I heard it as I was going up the stairs with a basket of clean laundry: a deep, frantic buzzing. It sounded almost like a drill. Too loud to be even the biggest housefly, too deep and grumbly to be a hornet: must be a bee. I set the basket down and went back downstairs again, looking for a plastic cup and a slip of cardboard and swearing to myself. Dishes to do, supper to start, shopping to take care of, bee to deal with--dammit, no wonder I never seem to get any real work done....

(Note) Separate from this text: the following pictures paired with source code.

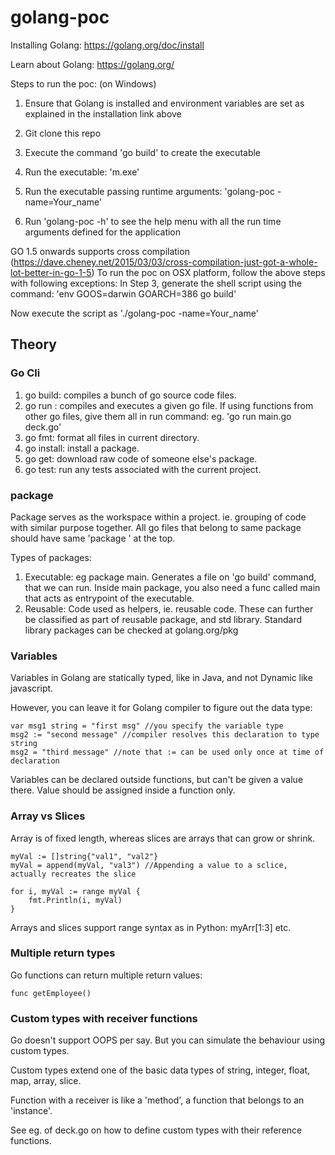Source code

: # golang-poc

Installing Golang: https://golang.org/doc/install

Learn about Golang: https://golang.org/

Steps to run the poc: (on Windows)

1) Ensure that Golang is installed and environment variables are set as explained in the installation link above

2) Git clone this repo

3) Execute the command 'go build' to create the executable

4) Run the executable: 'm.exe'

5) Run the executable passing runtime arguments: 'golang-poc -name=Your_name'

6) Run 'golang-poc -h' to see the help menu with all the run time arguments defined for the application

GO 1.5 onwards supports cross compilation (https://dave.cheney.net/2015/03/03/cross-compilation-just-got-a-whole-lot-better-in-go-1-5)
To run the poc on OSX platform, follow the above steps with following exceptions:
In Step 3, generate the shell script using the command: 'env GOOS=darwin GOARCH=386 go build'

Now execute the script as './golang-poc -name=Your_name'
  

## Theory  

### Go Cli
1. go build: compiles a bunch of go source code files.
2. go run <file-name>: compiles and executes a given go file. If using functions from other go files, give them all in run command: eg. 'go run main.go deck.go'
3. go fmt: format all files in current directory.
4. go install: install a package.
5. go get: download raw code of someone else's package.
6. go test: run any tests associated with the current project.

### package

Package serves as the workspace within a project. ie. grouping of code with similar purpose together. 
All go files that belong to same package should have same 
'package <package-name>' at the top.

Types of packages:
1. Executable: eg package main. Generates a file on 'go build' command, that we can run. Inside main package, you also need a func called main that acts as entrypoint of the executable.
2. Reusable: Code used as helpers, ie. reusable code. These can further be classified as part of reusable package, and std library.
Standard library packages can be checked at golang.org/pkg

### Variables

Variables in Golang are statically typed, like in Java, and not Dynamic like javascript.

However, you can leave it for Golang compiler to figure out the data type:

```
var msg1 string = "first msg" //you specify the variable type
msg2 := "second message" //compiler resolves this declaration to type string
msg2 = "third message" //note that := can be used only once at time of declaration
```

Variables can be declared outside functions, but can't be given a value there. Value should be assigned inside a function only.

### Array vs Slices

Array is of fixed length, whereas slices are arrays that can grow or shrink.
```
myVal := []string{"val1", "val2"} 
myVal = append(myVal, "val3") //Appending a value to a sclice, actually recreates the slice

for i, myVal := range myVal { 
    fmt.Println(i, myVal)
}
```

Arrays and slices support range syntax as in Python: myArr[1:3] etc.

### Multiple return types

Go functions can return multiple return values:
```
func getEmployee()
```

### Custom types with receiver functions
Go doesn't support OOPS per say. But you can simulate the behaviour using custom types.

Custom types extend one of the basic data types of string, integer, float, map, array, slice.

Function with a receiver is like a 'method', a function that belongs to an 'instance'. 

See eg. of deck.go on how to define custom types with their reference functions.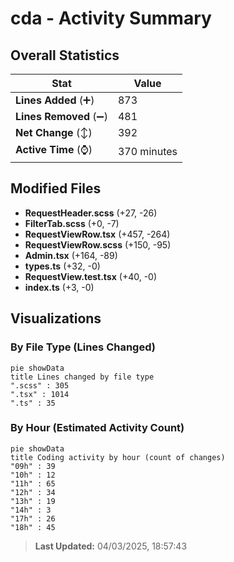 # cda - Activity Summary 

## Overall Statistics

| Stat                   | Value                                                             |
| ---------------------- | ----------------------------------------------------------------- |
| **Lines Added** (➕)   | 873                                          |
| **Lines Removed** (➖) | 481                                        |
| **Net Change** (↕)    | 392                |
| **Active Time** (⌚)   | 370 minutes |


## Modified Files
- **RequestHeader.scss** (+27, -26)
- **FilterTab.scss** (+0, -7)
- **RequestViewRow.tsx** (+457, -264)
- **RequestViewRow.scss** (+150, -95)
- **Admin.tsx** (+164, -89)
- **types.ts** (+32, -0)
- **RequestView.test.tsx** (+40, -0)
- **index.ts** (+3, -0)

## Visualizations

### By File Type (Lines Changed)

```mermaid
pie showData
title Lines changed by file type
".scss" : 305
".tsx" : 1014
".ts" : 35
```

### By Hour (Estimated Activity Count)

```mermaid
pie showData
title Coding activity by hour (count of changes)
"09h" : 39
"10h" : 12
"11h" : 65
"12h" : 34
"13h" : 19
"14h" : 3
"17h" : 26
"18h" : 45
```


> **Last Updated:** 04/03/2025, 18:57:43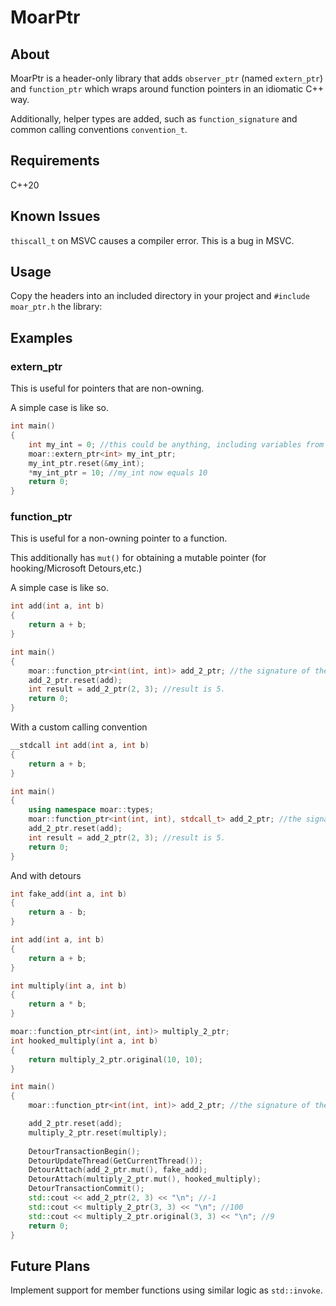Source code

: # MoarPtr

## About

MoarPtr is a header-only library that adds `observer_ptr` (named `extern_ptr`) and `function_ptr` which wraps around function pointers in an idiomatic C++ way.

Additionally, helper types are added, such as `function_signature` and common calling conventions `convention_t`.

## Requirements
C++20

## Known Issues
`thiscall_t` on MSVC causes a compiler error. This is a bug in MSVC.

## Usage
Copy the headers into an included directory in your project and `#include moar_ptr.h` the library:

## Examples

### extern_ptr
This is useful for pointers that are non-owning.

A simple case is like so.
```cpp
int main()
{
    int my_int = 0; //this could be anything, including variables from other modules.
    moar::extern_ptr<int> my_int_ptr;
    my_int_ptr.reset(&my_int);
    *my_int_ptr = 10; //my_int now equals 10
    return 0;
}
```

### function_ptr
This is useful for a non-owning pointer to a function.

This additionally has `mut()` for obtaining a mutable pointer (for hooking/Microsoft Detours,etc.)

A simple case is like so.
```cpp
int add(int a, int b)
{
    return a + b;
}

int main()
{
    moar::function_ptr<int(int, int)> add_2_ptr; //the signature of the function uses std::function style syntax.
    add_2_ptr.reset(add);
    int result = add_2_ptr(2, 3); //result is 5.
    return 0;
}
```

With a custom calling convention
```cpp
__stdcall int add(int a, int b)
{
    return a + b;
}

int main()
{
    using namespace moar::types;
    moar::function_ptr<int(int, int), stdcall_t> add_2_ptr; //the signature of the function uses std::function style syntax.
    add_2_ptr.reset(add);
    int result = add_2_ptr(2, 3); //result is 5.
    return 0;
}
```

And with detours
```cpp
int fake_add(int a, int b)
{
    return a - b;
}

int add(int a, int b)
{
    return a + b;
}

int multiply(int a, int b)
{
    return a * b;
}

moar::function_ptr<int(int, int)> multiply_2_ptr;
int hooked_multiply(int a, int b)
{
    return multiply_2_ptr.original(10, 10);
}

int main()
{
    moar::function_ptr<int(int, int)> add_2_ptr; //the signature of the function uses std::function style syntax.

    add_2_ptr.reset(add);
    multiply_2_ptr.reset(multiply);
    
    DetourTransactionBegin();
    DetourUpdateThread(GetCurrentThread());
    DetourAttach(add_2_ptr.mut(), fake_add);
    DetourAttach(multiply_2_ptr.mut(), hooked_multiply);
    DetourTransactionCommit();
    std::cout << add_2_ptr(2, 3) << "\n"; //-1
    std::cout << multiply_2_ptr(3, 3) << "\n"; //100
    std::cout << multiply_2_ptr.original(3, 3) << "\n"; //9
    return 0;
}
```

## Future Plans
Implement support for member functions using similar logic as `std::invoke`.
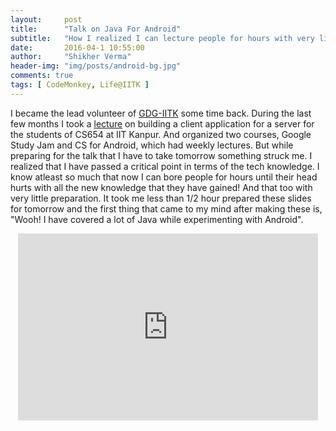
 ```yaml
---
layout:     post
title:      "Talk on Java For Android"
subtitle:   "How I realized I can lecture people for hours with very little preparation"
date:       2016-04-1 10:55:00
author:     "Shikher Verma"
header-img: "img/posts/android-bg.jpg"
comments: true
tags: [ CodeMonkey, Life@IITK ]
---
```

I became the lead volunteer of [GDG-IITK](http://gplus.to/gdgiitk) some time back. During the last few months I took a [lecture](https://plus.google.com/110753063968867219389/posts/6tN1UTSihrR) on building a client application for a server for the students of CS654 at IIT Kanpur. And organized two courses, Google Study Jam and CS for Android, which had weekly lectures. But while preparing for the talk that I have to take tomorrow something struck me. I realized that I have passed a critical point in terms of the tech knowledge. I know atleast so much that now I can bore people for hours until their head hurts with all the new knowledge that they have gained! And that too with very little preparation. It took me less than 1/2 hour prepared these slides for tomorrow and the first thing that came to my mind after making these is, "Wooh! I have covered a lot of Java while experimenting with Android". 

<p align="center">
<iframe src="https://docs.google.com/presentation/d/1mqA8OO0VYcFaDtBJlfveGi7xdvu8QkcniTAbYnXvRe0/embed?start=false&loop=false&delayms=3000" frameborder="0" width="480" height="299" allowfullscreen="true" mozallowfullscreen="true" webkitallowfullscreen="true"></iframe>
</p>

This household has a defined policy for members of the phyllum Arthropoda (what most people call "bugs", although it also includes crustaceans). We are not fond of the Diptera prevalent around here, mostly flies and mosquitos, which are slapped or swatted when caught. While we don't kill them, we are also not partial to the Dermaptera (earwigs), for no very good reason except that they're so yucky-looking. Leptidoptera (moths, mostly) we simply live with; likewise Coleoptera (beetles), although we're extremely fond of ladybugs. The Odonata (dragonflies) never come in, but we love them dearly; not only are they fascinating and gorgeous in their own rights, but they munch the dipterids that munch on us. As for the class Arachnida, (spiders) they are honoured guests; we are highly web-friendly. For much of last fall and winter, we cherished a particularly handsome specimen named Bubbles, until (s)he vanished into the pantry, never to be seen again. And let's leave centipedes, mites, and fleas out of this. (Author's note: for the previous paragraph, I hit up the online Encyclopedia Britannica and checked with our local naturalists. I'm really hopelessly ignorant; I just have good sources.)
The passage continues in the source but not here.